East Africa Tea Trade Association (EATTA) Managing Director George Omuga highlighted the urgency of the situation, noting that several containers of tea destined for Sudan are currently in transit, while significant stocks purchased for the Sudanese market remain in warehouses in Mombasa.
“We have buyers with running contracts and teas lying at Port Sudan. Several containers already dispatched are on the high seas, and there are huge stocks in Mombasa warehouses that were bought specifically for Sudan,” Omuga stated during a meeting with industry stakeholders at EATTA’s offices in Mombasa.

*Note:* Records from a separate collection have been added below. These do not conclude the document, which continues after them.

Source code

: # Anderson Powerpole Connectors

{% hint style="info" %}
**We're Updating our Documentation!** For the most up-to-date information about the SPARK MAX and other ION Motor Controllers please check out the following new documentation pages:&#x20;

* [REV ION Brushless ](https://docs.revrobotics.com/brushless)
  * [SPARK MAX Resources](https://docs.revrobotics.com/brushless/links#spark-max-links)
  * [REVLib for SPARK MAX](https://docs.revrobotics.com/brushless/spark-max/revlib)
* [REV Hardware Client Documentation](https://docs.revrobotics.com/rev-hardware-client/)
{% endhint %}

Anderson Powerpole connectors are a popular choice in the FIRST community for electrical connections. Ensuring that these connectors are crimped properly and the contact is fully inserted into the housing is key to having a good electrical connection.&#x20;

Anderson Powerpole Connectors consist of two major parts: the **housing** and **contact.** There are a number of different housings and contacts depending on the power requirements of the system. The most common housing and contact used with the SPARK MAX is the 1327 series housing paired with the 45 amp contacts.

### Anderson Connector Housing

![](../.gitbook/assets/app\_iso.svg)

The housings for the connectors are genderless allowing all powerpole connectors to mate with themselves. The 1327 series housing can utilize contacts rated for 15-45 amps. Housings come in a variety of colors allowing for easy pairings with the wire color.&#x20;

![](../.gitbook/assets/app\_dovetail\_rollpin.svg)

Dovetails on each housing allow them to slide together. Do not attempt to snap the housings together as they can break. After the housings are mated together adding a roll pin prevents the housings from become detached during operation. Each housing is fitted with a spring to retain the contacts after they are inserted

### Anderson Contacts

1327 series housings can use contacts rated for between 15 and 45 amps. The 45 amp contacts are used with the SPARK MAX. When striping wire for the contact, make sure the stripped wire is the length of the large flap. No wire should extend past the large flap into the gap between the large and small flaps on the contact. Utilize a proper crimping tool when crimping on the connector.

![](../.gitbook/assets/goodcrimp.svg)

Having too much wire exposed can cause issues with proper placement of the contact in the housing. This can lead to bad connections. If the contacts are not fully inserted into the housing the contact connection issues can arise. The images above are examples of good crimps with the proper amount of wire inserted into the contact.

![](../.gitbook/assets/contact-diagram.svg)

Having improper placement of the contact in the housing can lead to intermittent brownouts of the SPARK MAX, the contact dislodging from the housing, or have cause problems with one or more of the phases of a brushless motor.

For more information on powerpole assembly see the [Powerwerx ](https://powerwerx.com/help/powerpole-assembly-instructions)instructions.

Omuga further explained that some of the affected teas have already been packaged and branded for the Sudanese market, making redirection to alternative buyers challenging.

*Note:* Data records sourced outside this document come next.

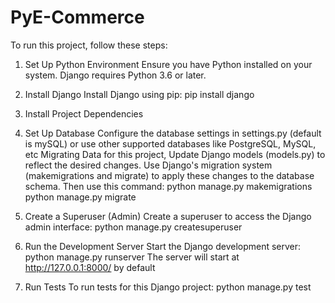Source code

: # PyE-Commerce
To run this project, follow these steps:
1. Set Up Python Environment
   Ensure you have Python installed on your system. Django requires Python 3.6 or later.

2. Install Django
   Install Django using pip: pip install django

3. Install Project Dependencies

4. Set Up Database
   Configure the database settings in settings.py (default is mySQL) or use other supported databases like PostgreSQL, MySQL, etc
   Migrating Data for this project,
   Update Django models (models.py) to reflect the desired changes. Use Django's migration system (makemigrations and migrate) to apply these changes to the database schema.
   Then use this command: python manage.py makemigrations
                          python manage.py migrate


5. Create a Superuser (Admin)
   Create a superuser to access the Django admin interface: python manage.py createsuperuser

6. Run the Development Server
   Start the Django development server: python manage.py runserver
   The server will start at http://127.0.0.1:8000/ by default

7. Run Tests
   To run tests for this Django project: python manage.py test
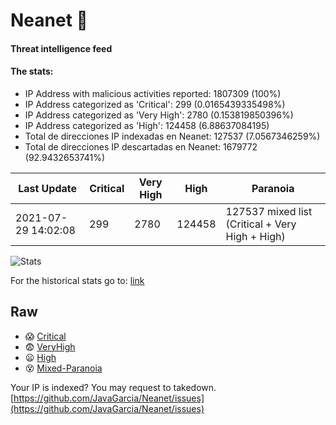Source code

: # Neanet :hocho:
#### Threat intelligence feed
#### The stats:

- IP Address with malicious activities reported: 1807309 (100%)
- IP Address categorized as 'Critical':  299 (0.0165439335498%)
- IP Address categorized as 'Very High':  2780 (0.153819850396%)
- IP Address categorized as 'High':  124458 (6.88637084195)
- Total de direcciones IP indexadas en Neanet:  127537 (7.0567346259%)
- Total de direcciones IP descartadas en Neanet:  1679772 (92.9432653741%)

| Last Update | Critical | Very High | High | Paranoia |
| --- | --- | --- | --- | --- |
| 2021-07-29 14:02:08 | 299 | 2780 | 124458 | 127537 mixed list (Critical + Very High + High)|

![Stats](https://docs.google.com/spreadsheets/d/e/2PACX-1vSnaNMIXVabIpDJjufMlzH7poXnshF3mgd8Is1g9ytUEzVsP5my4Trn8f-xkoLLQ38xpL3HtmUexLo6/pubchart?oid=501124687&format=image)

For the historical stats go to: [link](/stats.csv)
## Raw
- :scream: [Critical](https://raw.githubusercontent.com/JavaGarcia/Neanet/master/blacklists/neanet_critical.txt)
- :fearful: [VeryHigh](https://raw.githubusercontent.com/JavaGarcia/Neanet/master/blacklists/neanet_veryHigh.txtt)
- :frowning: [High](https://raw.githubusercontent.com/JavaGarcia/Neanet/master/blacklists/neanet_high.txt)
- :dizzy_face: [Mixed-Paranoia](https://raw.githubusercontent.com/JavaGarcia/Neanet/master/blacklists/neanet_all.txt)


Your IP is indexed? You may request to takedown. [https://github.com/JavaGarcia/Neanet/issues](https://github.com/JavaGarcia/Neanet/issues)






































































































































































































































































































































































































































































































































































































































































































































































































































































































































































































































































































































































































































































































































































































































































































































































































































































































































































































































































































































































































































































































































































































































































































































































































































































































































































































































































































































































































































































































































































































































































































































































































































































































































































































































































































































































































































































































































































































































































































































































































































































































































































































































































































































































































































































































































































































































































































































































































































































































































































































































































































































































































































































































































































































































































































































































































































































































































































































































































































































































































































































































































































































































































































































































































































































































































































































































































































































































































































































































































































































































































































































































































































































































































































































































































































































































































































































































































































































































































































































































































































































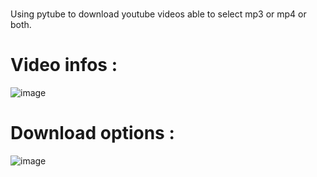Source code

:#
Using pytube to download youtube videos able to select mp3 or mp4 or both.
# Video infos :
![image](https://github.com/Edinbo/ytdownloader/assets/121829291/036fc39b-5176-4e5c-98e8-4d7ed9605286)
# Download options :
![image](https://github.com/Edinbo/ytdownloader/assets/121829291/7b232fa2-8540-458e-9a64-1459b6245fb7)
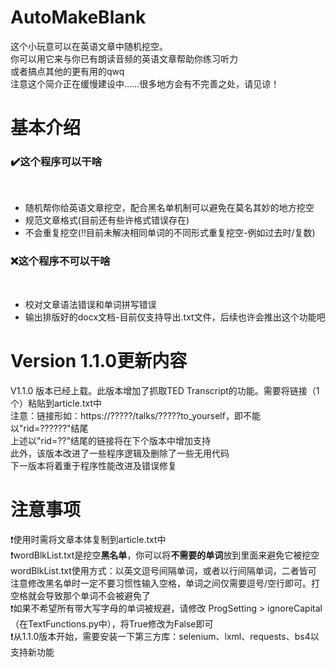 # AutoMakeBlank<br>
这个小玩意可以在英语文章中随机挖空。<br>
你可以用它来与你已有朗读音频的英语文章帮助你练习听力<br>
或者搞点其他的更有用的qwq<br>
注意这个简介正在缓慢建设中……很多地方会有不完善之处，请见谅！<br>

# 基本介绍<br>
<h3>✔️这个程序可以干啥</h3><br>
<ul>
    <li>随机帮你给英语文章挖空，配合黑名单机制可以避免在莫名其妙的地方挖空</li>
    <li>规范文章格式(目前还有些许格式错误存在)</li>
    <li>不会重复挖空(‼️目前未解决相同单词的不同形式重复挖空-例如过去时/复数)</li>
</ul>
<h3>❌这个程序不可以干啥</h3><br>
<ul>
    <li>校对文章语法错误和单词拼写错误</li>
    <li>输出排版好的docx文档-目前仅支持导出.txt文件，后续也许会推出这个功能吧</li>
</ul>

# Version 1.1.0更新内容<br>
V1.1.0 版本已经上载。此版本增加了抓取TED Transcript的功能。需要将链接（1个）粘贴到article.txt中<br>
注意：链接形如：https://?????/talks/?????to_yourself，即不能以"rid=??????"结尾<br>
上述以"rid=??"结尾的链接将在下个版本中增加支持<br>
此外，该版本改进了一些程序逻辑及删除了一些无用代码<br>
下一版本将着重于程序性能改进及错误修复<br>

# 注意事项<br>
❗使用时需将文章本体复制到article.txt中<br>
❗wordBlkList.txt是挖空**黑名单**，你可以将**不需要的单词**放到里面来避免它被挖空<br>
    wordBlkList.txt使用方式：以英文逗号间隔单词，或者以行间隔单词，二者皆可<br>
    注意修改黑名单时一定不要习惯性输入空格，单词之间仅需要逗号/空行即可。打空格就会导致那个单词不会被避免了<br>
❗如果不希望所有带大写字母的单词被规避，请修改 ProgSetting > ignoreCapital（在TextFunctions.py中），将True修改为False即可<br>
❗从1.1.0版本开始，需要安装一下第三方库：selenium、lxml、requests、bs4以支持新功能<br>
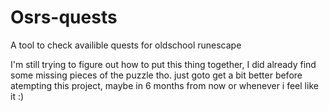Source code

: # Osrs-quests
A tool to check availible quests for oldschool runescape

I'm still trying to figure out how to put this thing together, I did already find some missing pieces of the puzzle tho.
just goto get a bit better before atempting this project, maybe in 6 months from now or whenever i feel like it :)
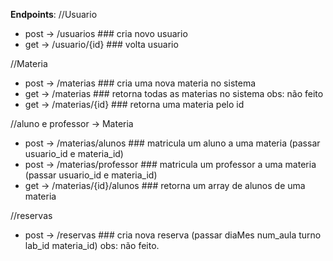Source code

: **Endpoints**:
//Usuario
- post -> /usuarios ### cria novo usuario
- get -> /usuario/{id} ### volta usuario 

//Materia
- post -> /materias  ### cria uma nova materia no sistema
- get -> /materias   ### retorna todas as materias no sistema  obs: não feito
- get -> /materias/{id}  ### retorna uma materia pelo id

//aluno e professor -> Materia
- post -> /materias/alunos  ### matricula um aluno a uma materia (passar usuario_id e materia_id)
- post -> /materias/professor  ### matricula um professor a uma materia (passar usuario_id e materia_id)
- get -> /materias/{id}/alunos  ### retorna um array de alunos de uma materia


//reservas
- post -> /reservas   ### cria nova reserva (passar  diaMes num_aula turno lab_id materia_id) obs: não feito.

He warned that the import ban would have severe economic consequences, as over 80% of tea exports from the region pass through the Port of Mombasa.
“This will result in unfathomable losses for buyers, which will trickle down to producers and farmers,” he said. “Kenyan tea exporters targeting Sudan will face severe cash flow challenges, and the tea already bought and shipped will not be paid for because it cannot be cleared at Port Sudan.”
Sudan is among Kenya’s top five tea export destinations, with a preference for specific grades that may not be easily diverted to other markets.
Omuga disclosed that over 2,007 containers of tea remain at the Port of Mombasa awaiting shipment to Sudan, compounding the existing market glut at the Mombasa tea auction.
Agriculture CS warns against hawking
In a related development, Agriculture Cabinet Secretary Mutahi Kagwe recently issued a stern warning to tea producers, cautioning them against engaging in tea hawking at the Tea Trade Center.
He stressed that those found in violation risk deregistration by the Tea Board of Kenya.
Kagwe reaffirmed the government’s commitment to maintaining high tea quality standards, urging producers to adhere to Kenya’s minimum green leaf quality requirements.
He further announced that the Ministry would soon publish official guidelines to ensure compliance with quality enhancement strategies aimed at boosting the competitiveness of Kenyan tea in global markets.
The ongoing crisis poses a significant challenge to Kenya’s tea sector, with stakeholders urging swift government intervention to mitigate losses and safeguard the industry’s economic stability.